Our unexpected little souvenir from Spain

Maria laughed in good-natured fashion about our crazy idea. The locals we met on the way were obviously surprised by the strange piece of equipment. They hardly met pilgrims with such luggage in their lifetime.

The trial of the carved chest ended after 13 km from the start, when we finally got to the first post office in Gijón. Here we learned about the price of the parcel… But did we really have a choice? We couldn’t not send it. The chest became the part of our Camino, even if quite expensive. Maria suggested that we give it a name.

And then, a couple more kilometers of the Way and the pedometer halts. Gijón is an immense resort city. As usually happens, at first it baffled us, so used to the solitude and landscapes of the countryside.


The embankment of Gijón. The blue building on the right is the hotel Príncipe de Asturias, where we will spend the last night before going back home.

Looking for accommodation is a problem. The city is in the season’s peak, so many visitors.

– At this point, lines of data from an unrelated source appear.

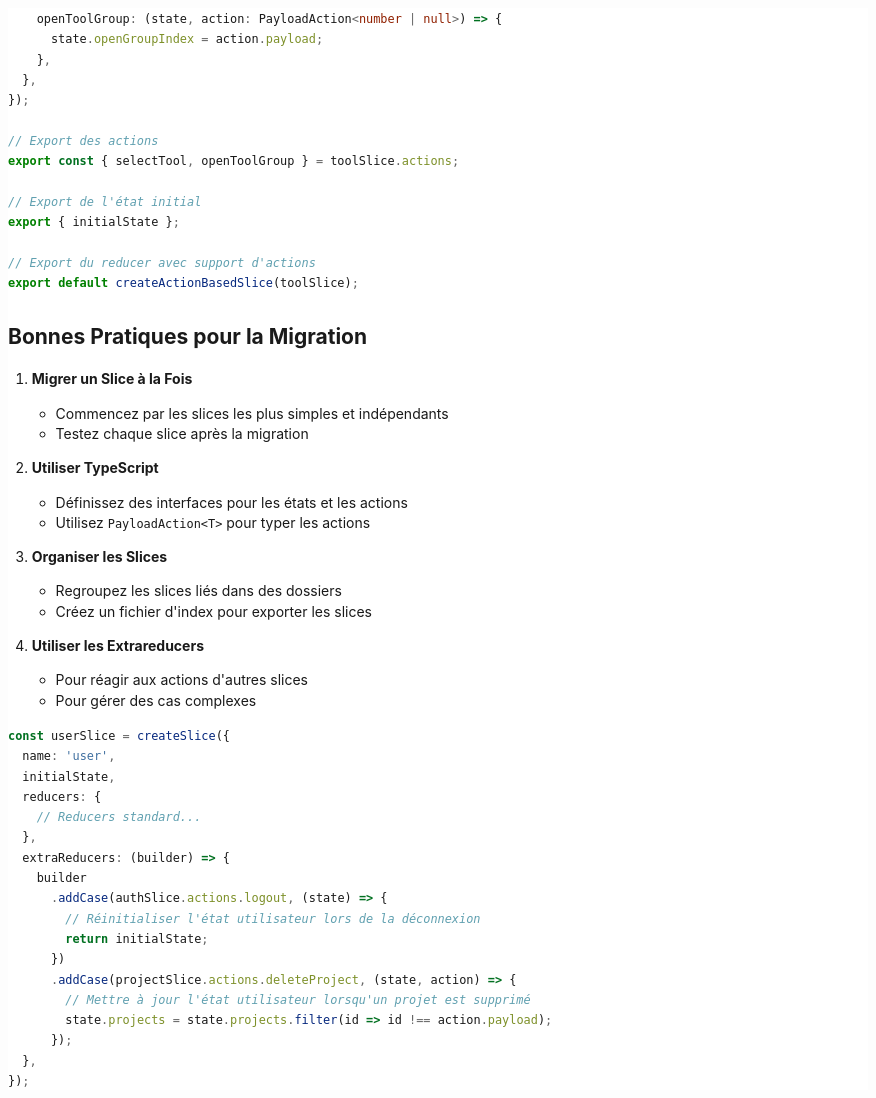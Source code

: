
 ```typescript
    openToolGroup: (state, action: PayloadAction<number | null>) => {
      state.openGroupIndex = action.payload;
    },
  },
});

// Export des actions
export const { selectTool, openToolGroup } = toolSlice.actions;

// Export de l'état initial
export { initialState };

// Export du reducer avec support d'actions
export default createActionBasedSlice(toolSlice);
```

## Bonnes Pratiques pour la Migration

1. **Migrer un Slice à la Fois**
   - Commencez par les slices les plus simples et indépendants
   - Testez chaque slice après la migration

2. **Utiliser TypeScript**
   - Définissez des interfaces pour les états et les actions
   - Utilisez `PayloadAction<T>` pour typer les actions

3. **Organiser les Slices**
   - Regroupez les slices liés dans des dossiers
   - Créez un fichier d'index pour exporter les slices

4. **Utiliser les Extrareducers**
   - Pour réagir aux actions d'autres slices
   - Pour gérer des cas complexes

```typescript
const userSlice = createSlice({
  name: 'user',
  initialState,
  reducers: {
    // Reducers standard...
  },
  extraReducers: (builder) => {
    builder
      .addCase(authSlice.actions.logout, (state) => {
        // Réinitialiser l'état utilisateur lors de la déconnexion
        return initialState;
      })
      .addCase(projectSlice.actions.deleteProject, (state, action) => {
        // Mettre à jour l'état utilisateur lorsqu'un projet est supprimé
        state.projects = state.projects.filter(id => id !== action.payload);
      });
  },
});
```
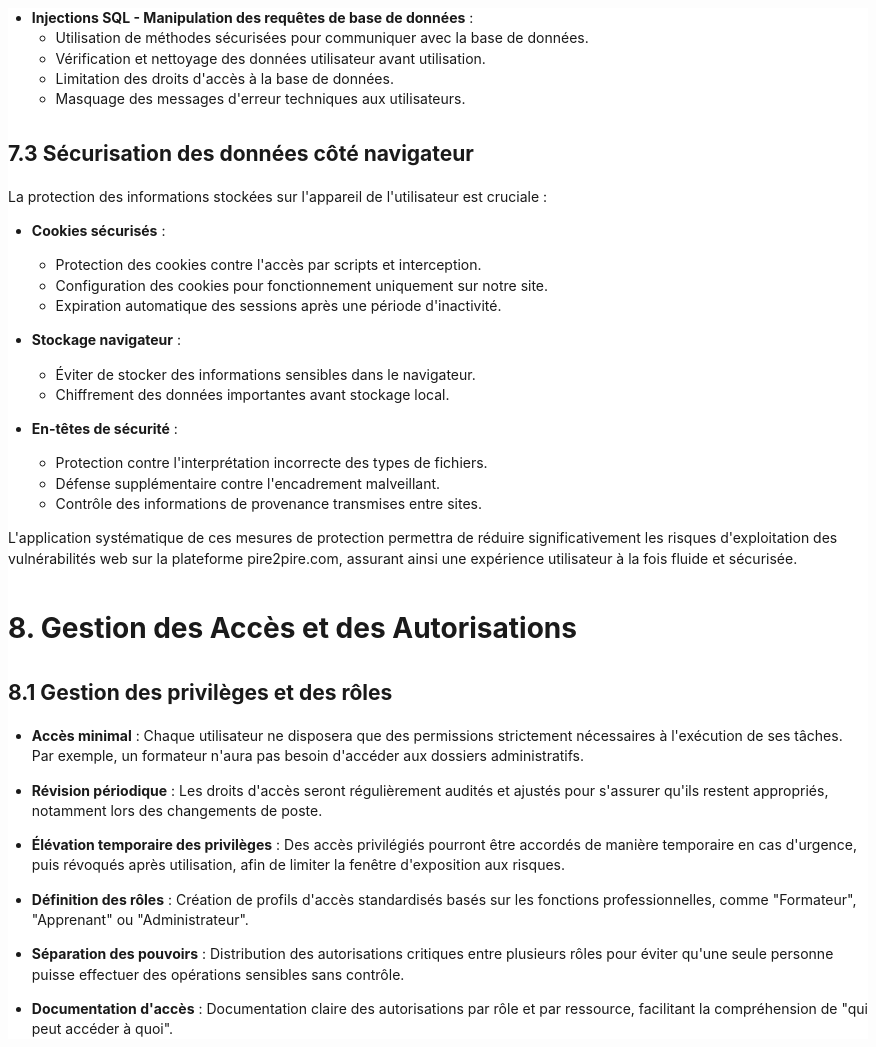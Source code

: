 - **Injections SQL - Manipulation des requêtes de base de données** :
    - Utilisation de méthodes sécurisées pour communiquer avec la base de données.
    - Vérification et nettoyage des données utilisateur avant utilisation.
    - Limitation des droits d'accès à la base de données.
    - Masquage des messages d'erreur techniques aux utilisateurs.

## 7.3 Sécurisation des données côté navigateur

La protection des informations stockées sur l'appareil de l'utilisateur est cruciale :

- **Cookies sécurisés** :
    - Protection des cookies contre l'accès par scripts et interception.
    - Configuration des cookies pour fonctionnement uniquement sur notre site.
    - Expiration automatique des sessions après une période d'inactivité.

- **Stockage navigateur** :
    - Éviter de stocker des informations sensibles dans le navigateur.
    - Chiffrement des données importantes avant stockage local.

- **En-têtes de sécurité** :
    - Protection contre l'interprétation incorrecte des types de fichiers.
    - Défense supplémentaire contre l'encadrement malveillant.
    - Contrôle des informations de provenance transmises entre sites.

L'application systématique de ces mesures de protection permettra de réduire significativement les risques d'exploitation des vulnérabilités web sur la plateforme pire2pire.com, assurant ainsi une expérience utilisateur à la fois fluide et sécurisée.

<div style="page-break-after: always !important; break-after: page !important; display: block !important; clear: both !important;"></div>

# 8. Gestion des Accès et des Autorisations

## 8.1 Gestion des privilèges et des rôles

- **Accès minimal** : Chaque utilisateur ne disposera que des permissions strictement nécessaires à l'exécution de ses tâches. Par exemple, un formateur n'aura pas besoin d'accéder aux dossiers administratifs.

- **Révision périodique** : Les droits d'accès seront régulièrement audités et ajustés pour s'assurer qu'ils restent appropriés, notamment lors des changements de poste.

- **Élévation temporaire des privilèges** : Des accès privilégiés pourront être accordés de manière temporaire en cas d'urgence, puis révoqués après utilisation, afin de limiter la fenêtre d'exposition aux risques.

- **Définition des rôles** : Création de profils d'accès standardisés basés sur les fonctions professionnelles, comme "Formateur", "Apprenant" ou "Administrateur".

- **Séparation des pouvoirs** : Distribution des autorisations critiques entre plusieurs rôles pour éviter qu'une seule personne puisse effectuer des opérations sensibles sans contrôle.

- **Documentation d'accès** : Documentation claire des autorisations par rôle et par ressource, facilitant la compréhension de "qui peut accéder à quoi".

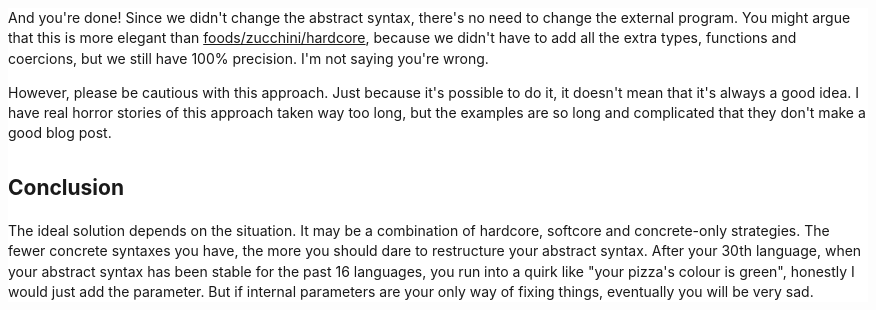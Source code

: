 And you're done! Since we didn't change the abstract syntax, there's no need to change the external program. You might argue that this is more elegant than [foods/zucchini/hardcore](https://github.com/inariksit/gf-contrib/tree/zucchini/foods/zucchini/hardcore), because we didn't have to add all the extra types, functions and coercions, but we still have 100% precision. I'm not saying you're wrong.

However, please be cautious with this approach. Just because it's possible to do it, it doesn't mean that it's always a good idea. I have real horror stories of this approach taken way too long, but the examples are so long and complicated that they don't make a good blog post.

## Conclusion

The ideal solution depends on the situation. It may be a combination of hardcore, softcore and concrete-only strategies. The fewer concrete syntaxes you have, the more you should dare to restructure your abstract syntax. After your 30th language, when your abstract syntax has been stable for the past 16 languages, you run into a quirk like "your pizza's colour is green", honestly I would just add the parameter. But if internal parameters are your only way of fixing things, eventually you will be very sad.

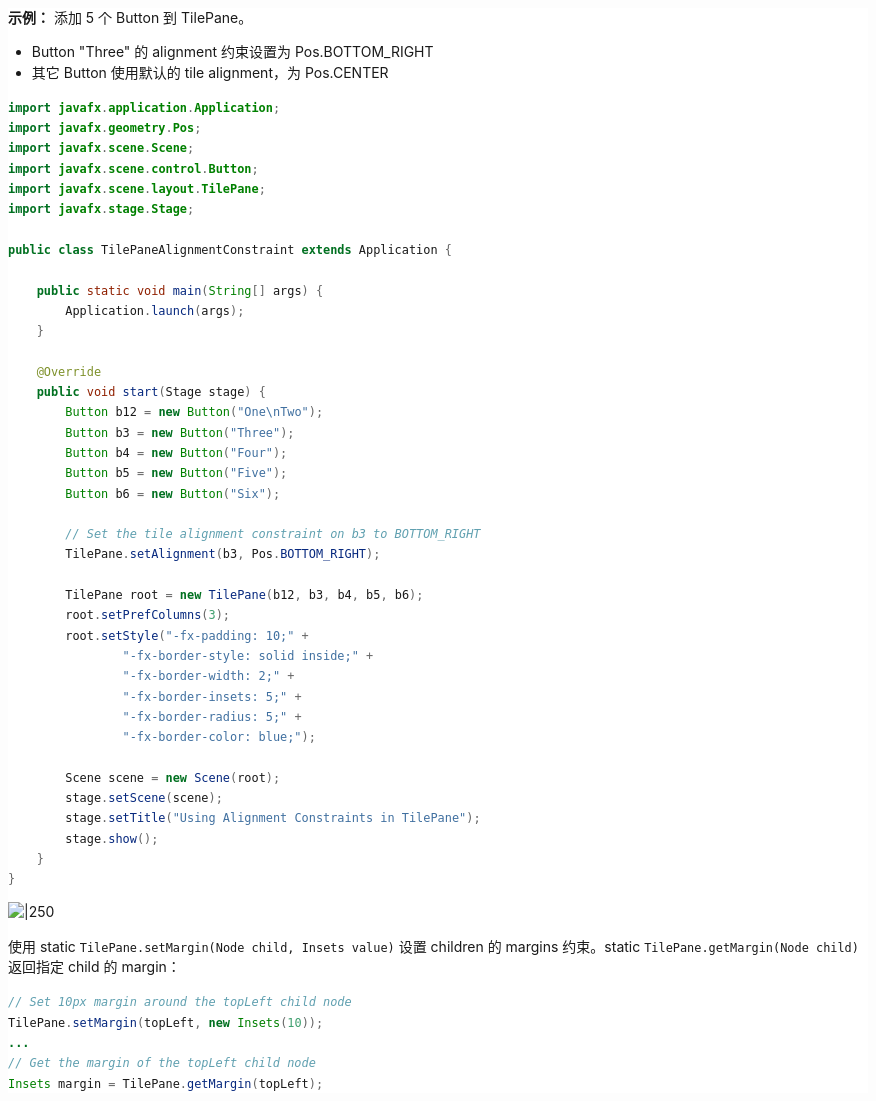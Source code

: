 **示例：** 添加 5 个 Button 到 TilePane。

- Button "Three" 的 alignment 约束设置为  Pos.BOTTOM_RIGHT
- 其它 Button 使用默认的 tile alignment，为 Pos.CENTER

```java
import javafx.application.Application;
import javafx.geometry.Pos;
import javafx.scene.Scene;
import javafx.scene.control.Button;
import javafx.scene.layout.TilePane;
import javafx.stage.Stage;

public class TilePaneAlignmentConstraint extends Application {

    public static void main(String[] args) {
        Application.launch(args);
    }

    @Override
    public void start(Stage stage) {
        Button b12 = new Button("One\nTwo");
        Button b3 = new Button("Three");
        Button b4 = new Button("Four");
        Button b5 = new Button("Five");
        Button b6 = new Button("Six");

        // Set the tile alignment constraint on b3 to BOTTOM_RIGHT
        TilePane.setAlignment(b3, Pos.BOTTOM_RIGHT);

        TilePane root = new TilePane(b12, b3, b4, b5, b6);
        root.setPrefColumns(3);
        root.setStyle("-fx-padding: 10;" +
                "-fx-border-style: solid inside;" +
                "-fx-border-width: 2;" +
                "-fx-border-insets: 5;" +
                "-fx-border-radius: 5;" +
                "-fx-border-color: blue;");

        Scene scene = new Scene(root);
        stage.setScene(scene);
        stage.setTitle("Using Alignment Constraints in TilePane");
        stage.show();
    }
}
```

![|250](Pasted%20image%2020230710155336.png)

使用 static `TilePane.setMargin(Node child, Insets value)` 设置 children 的 margins 约束。static `TilePane.getMargin(Node child)` 返回指定 child 的 margin：

```java
// Set 10px margin around the topLeft child node
TilePane.setMargin(topLeft, new Insets(10));
...
// Get the margin of the topLeft child node
Insets margin = TilePane.getMargin(topLeft);
```
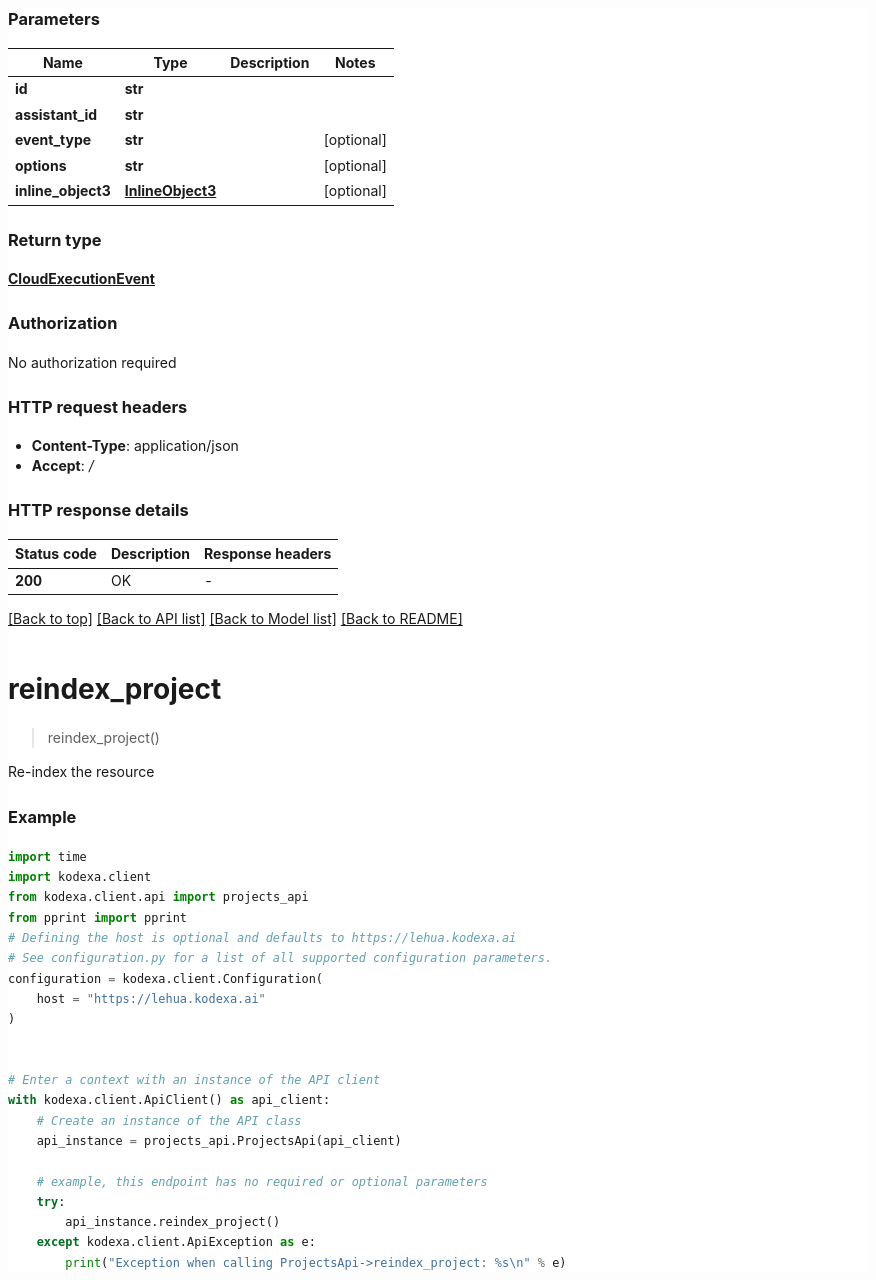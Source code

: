 
### Parameters

Name | Type | Description  | Notes
------------- | ------------- | ------------- | -------------
 **id** | **str**|  |
 **assistant_id** | **str**|  |
 **event_type** | **str**|  | [optional]
 **options** | **str**|  | [optional]
 **inline_object3** | [**InlineObject3**](InlineObject3.md)|  | [optional]

### Return type

[**CloudExecutionEvent**](CloudExecutionEvent.md)

### Authorization

No authorization required

### HTTP request headers

 - **Content-Type**: application/json
 - **Accept**: */*


### HTTP response details
| Status code | Description | Response headers |
|-------------|-------------|------------------|
**200** | OK |  -  |

[[Back to top]](#) [[Back to API list]](../README.md#documentation-for-api-endpoints) [[Back to Model list]](../README.md#documentation-for-models) [[Back to README]](../README.md)

# **reindex_project**
> reindex_project()



Re-index the resource

### Example

```python
import time
import kodexa.client
from kodexa.client.api import projects_api
from pprint import pprint
# Defining the host is optional and defaults to https://lehua.kodexa.ai
# See configuration.py for a list of all supported configuration parameters.
configuration = kodexa.client.Configuration(
    host = "https://lehua.kodexa.ai"
)


# Enter a context with an instance of the API client
with kodexa.client.ApiClient() as api_client:
    # Create an instance of the API class
    api_instance = projects_api.ProjectsApi(api_client)

    # example, this endpoint has no required or optional parameters
    try:
        api_instance.reindex_project()
    except kodexa.client.ApiException as e:
        print("Exception when calling ProjectsApi->reindex_project: %s\n" % e)
```
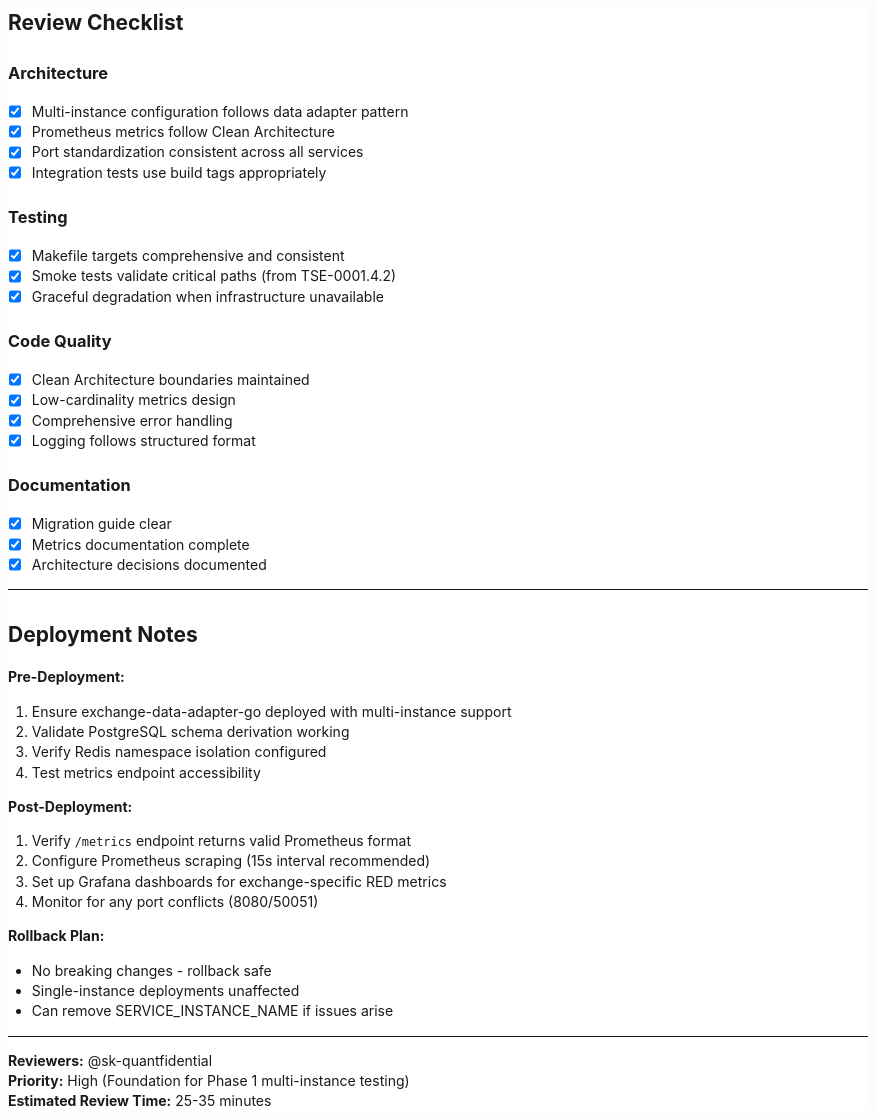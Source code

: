 
## Review Checklist

### Architecture
- [x] Multi-instance configuration follows data adapter pattern
- [x] Prometheus metrics follow Clean Architecture
- [x] Port standardization consistent across all services
- [x] Integration tests use build tags appropriately

### Testing
- [x] Makefile targets comprehensive and consistent
- [x] Smoke tests validate critical paths (from TSE-0001.4.2)
- [x] Graceful degradation when infrastructure unavailable

### Code Quality
- [x] Clean Architecture boundaries maintained
- [x] Low-cardinality metrics design
- [x] Comprehensive error handling
- [x] Logging follows structured format

### Documentation
- [x] Migration guide clear
- [x] Metrics documentation complete
- [x] Architecture decisions documented

---

## Deployment Notes

**Pre-Deployment:**
1. Ensure exchange-data-adapter-go deployed with multi-instance support
2. Validate PostgreSQL schema derivation working
3. Verify Redis namespace isolation configured
4. Test metrics endpoint accessibility

**Post-Deployment:**
1. Verify `/metrics` endpoint returns valid Prometheus format
2. Configure Prometheus scraping (15s interval recommended)
3. Set up Grafana dashboards for exchange-specific RED metrics
4. Monitor for any port conflicts (8080/50051)

**Rollback Plan:**
- No breaking changes - rollback safe
- Single-instance deployments unaffected
- Can remove SERVICE_INSTANCE_NAME if issues arise

---

**Reviewers:** @sk-quantfidential  
**Priority:** High (Foundation for Phase 1 multi-instance testing)  
**Estimated Review Time:** 25-35 minutes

We settle in the guesthouse with Maria. We decided to spend the rest of the day together. You can see that she’s quite tired of being alone. Nevertheless, she plans to reach Santiago de Compostela.

Finally – the beach, the sun and so very long-awaited sea! We made it! It wasn’t easy, but less difficult, than we expected. Ivan attaboy! Mainly we were worried about monotonous walking from morning till night becoming boring very fast for a kid. Moreover, it’s quite hard physical activity. But our Long Walk was successful, and the time spent together was a priceless treasure found on Camino.


Stay: We slept in a guesthouse Hospedaje Londres. I didn’t look for its link, because it’s expensive and we didn’t like it very much. But the albergue for pilgrims was outside the city, far from the coast and the infrastructure, and we wanted to spend the last two days on the beach and switch from the “pilgrim” mode to “tourist” mode. The next day we changed the dislocation and moved to a good hotel right on the central embankment of Gijón. To allow yourself a little bit more comfort in the end of the Way was infinitely pleasant. The large advantage of the Hotel Príncipe de Asturias  were beautiful panorama windows, opening the views to the beach and the ocean waves.